Aim of the task: With the line containing "#### 1. Opening Program" as the start and the line containing "To launch the" as the end, transcribe that span of the entries below exactly, including both.

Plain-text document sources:
+ + + +
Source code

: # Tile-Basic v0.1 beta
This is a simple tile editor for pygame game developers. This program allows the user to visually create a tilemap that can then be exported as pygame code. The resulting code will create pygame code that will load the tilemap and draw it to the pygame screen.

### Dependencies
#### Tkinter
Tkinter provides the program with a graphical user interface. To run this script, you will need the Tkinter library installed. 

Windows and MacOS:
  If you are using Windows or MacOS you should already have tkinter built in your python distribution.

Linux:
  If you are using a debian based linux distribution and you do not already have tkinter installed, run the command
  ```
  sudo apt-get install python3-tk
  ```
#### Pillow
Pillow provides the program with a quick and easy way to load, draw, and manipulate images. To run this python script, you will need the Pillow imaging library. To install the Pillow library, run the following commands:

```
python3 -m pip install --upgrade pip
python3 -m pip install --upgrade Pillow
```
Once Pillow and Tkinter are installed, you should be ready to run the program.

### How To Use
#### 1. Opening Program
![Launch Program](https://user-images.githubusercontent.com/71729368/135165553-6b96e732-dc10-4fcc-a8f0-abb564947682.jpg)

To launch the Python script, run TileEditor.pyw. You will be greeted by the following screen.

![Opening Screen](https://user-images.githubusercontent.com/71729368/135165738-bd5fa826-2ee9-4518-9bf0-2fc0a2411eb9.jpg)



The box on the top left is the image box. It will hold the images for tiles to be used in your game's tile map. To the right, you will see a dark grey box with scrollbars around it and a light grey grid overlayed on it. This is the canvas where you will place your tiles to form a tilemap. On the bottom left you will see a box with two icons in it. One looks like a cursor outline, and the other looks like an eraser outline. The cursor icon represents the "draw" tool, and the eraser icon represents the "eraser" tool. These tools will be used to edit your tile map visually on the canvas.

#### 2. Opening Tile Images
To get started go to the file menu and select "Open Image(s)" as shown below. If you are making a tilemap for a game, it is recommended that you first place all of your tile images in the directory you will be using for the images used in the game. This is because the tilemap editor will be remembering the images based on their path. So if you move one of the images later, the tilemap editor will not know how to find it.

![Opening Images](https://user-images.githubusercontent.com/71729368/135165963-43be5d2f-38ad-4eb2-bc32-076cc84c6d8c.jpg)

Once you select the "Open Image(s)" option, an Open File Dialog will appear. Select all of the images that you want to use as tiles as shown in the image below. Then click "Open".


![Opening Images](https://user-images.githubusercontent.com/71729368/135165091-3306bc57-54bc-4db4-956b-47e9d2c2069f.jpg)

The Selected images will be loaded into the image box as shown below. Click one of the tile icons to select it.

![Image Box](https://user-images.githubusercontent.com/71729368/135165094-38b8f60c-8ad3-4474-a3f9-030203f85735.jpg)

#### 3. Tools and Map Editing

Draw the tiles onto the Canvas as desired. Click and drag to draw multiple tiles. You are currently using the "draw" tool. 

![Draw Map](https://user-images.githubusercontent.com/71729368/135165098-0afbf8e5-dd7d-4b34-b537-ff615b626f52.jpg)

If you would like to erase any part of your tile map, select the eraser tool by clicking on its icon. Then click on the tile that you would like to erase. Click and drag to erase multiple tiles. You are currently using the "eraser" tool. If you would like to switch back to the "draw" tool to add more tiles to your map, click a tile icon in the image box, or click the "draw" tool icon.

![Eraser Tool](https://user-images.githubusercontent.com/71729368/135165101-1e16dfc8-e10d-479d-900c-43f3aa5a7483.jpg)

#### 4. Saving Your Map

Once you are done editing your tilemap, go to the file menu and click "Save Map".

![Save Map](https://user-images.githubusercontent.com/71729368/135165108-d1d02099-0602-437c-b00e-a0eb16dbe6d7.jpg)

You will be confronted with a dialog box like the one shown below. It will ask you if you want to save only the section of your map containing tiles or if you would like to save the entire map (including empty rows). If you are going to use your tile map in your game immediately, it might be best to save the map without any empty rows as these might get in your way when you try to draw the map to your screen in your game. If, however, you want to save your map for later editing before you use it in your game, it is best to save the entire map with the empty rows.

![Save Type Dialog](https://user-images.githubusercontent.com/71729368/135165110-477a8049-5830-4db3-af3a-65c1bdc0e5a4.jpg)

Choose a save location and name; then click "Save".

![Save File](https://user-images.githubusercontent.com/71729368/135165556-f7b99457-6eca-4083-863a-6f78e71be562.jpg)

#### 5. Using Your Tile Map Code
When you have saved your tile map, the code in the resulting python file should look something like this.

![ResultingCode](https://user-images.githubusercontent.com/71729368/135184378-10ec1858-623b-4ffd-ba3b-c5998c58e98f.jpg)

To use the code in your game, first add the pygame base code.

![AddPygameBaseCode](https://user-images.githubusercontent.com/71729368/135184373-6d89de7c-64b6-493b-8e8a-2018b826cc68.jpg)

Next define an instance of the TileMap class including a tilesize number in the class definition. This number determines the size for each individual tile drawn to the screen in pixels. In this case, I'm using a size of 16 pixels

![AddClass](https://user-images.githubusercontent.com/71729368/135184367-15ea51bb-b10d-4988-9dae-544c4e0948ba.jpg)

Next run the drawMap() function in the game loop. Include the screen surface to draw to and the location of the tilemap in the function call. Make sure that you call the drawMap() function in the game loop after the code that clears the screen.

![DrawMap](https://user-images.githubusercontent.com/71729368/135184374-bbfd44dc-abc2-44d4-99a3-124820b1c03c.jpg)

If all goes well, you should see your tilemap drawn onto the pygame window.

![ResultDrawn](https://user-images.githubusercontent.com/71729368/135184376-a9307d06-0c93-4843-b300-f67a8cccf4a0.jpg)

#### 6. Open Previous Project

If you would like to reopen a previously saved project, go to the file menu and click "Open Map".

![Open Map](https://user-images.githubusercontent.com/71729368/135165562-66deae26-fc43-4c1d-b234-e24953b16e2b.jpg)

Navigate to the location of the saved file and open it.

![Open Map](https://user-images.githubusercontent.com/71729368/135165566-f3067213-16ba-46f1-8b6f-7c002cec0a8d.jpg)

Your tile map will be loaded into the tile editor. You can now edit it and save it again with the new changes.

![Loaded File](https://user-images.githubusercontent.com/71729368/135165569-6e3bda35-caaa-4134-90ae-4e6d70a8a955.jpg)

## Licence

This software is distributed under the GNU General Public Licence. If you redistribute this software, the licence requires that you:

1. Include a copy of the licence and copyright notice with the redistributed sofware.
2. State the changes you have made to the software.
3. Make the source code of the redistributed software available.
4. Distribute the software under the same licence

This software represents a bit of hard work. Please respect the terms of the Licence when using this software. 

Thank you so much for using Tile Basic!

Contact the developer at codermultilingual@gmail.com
+ + + +
Task response:
#### 1. Opening Program
![Launch Program](https://user-images.githubusercontent.com/71729368/135165553-6b96e732-dc10-4fcc-a8f0-abb564947682.jpg)

To launch the Python script, run TileEditor.pyw. You will be greeted by the following screen.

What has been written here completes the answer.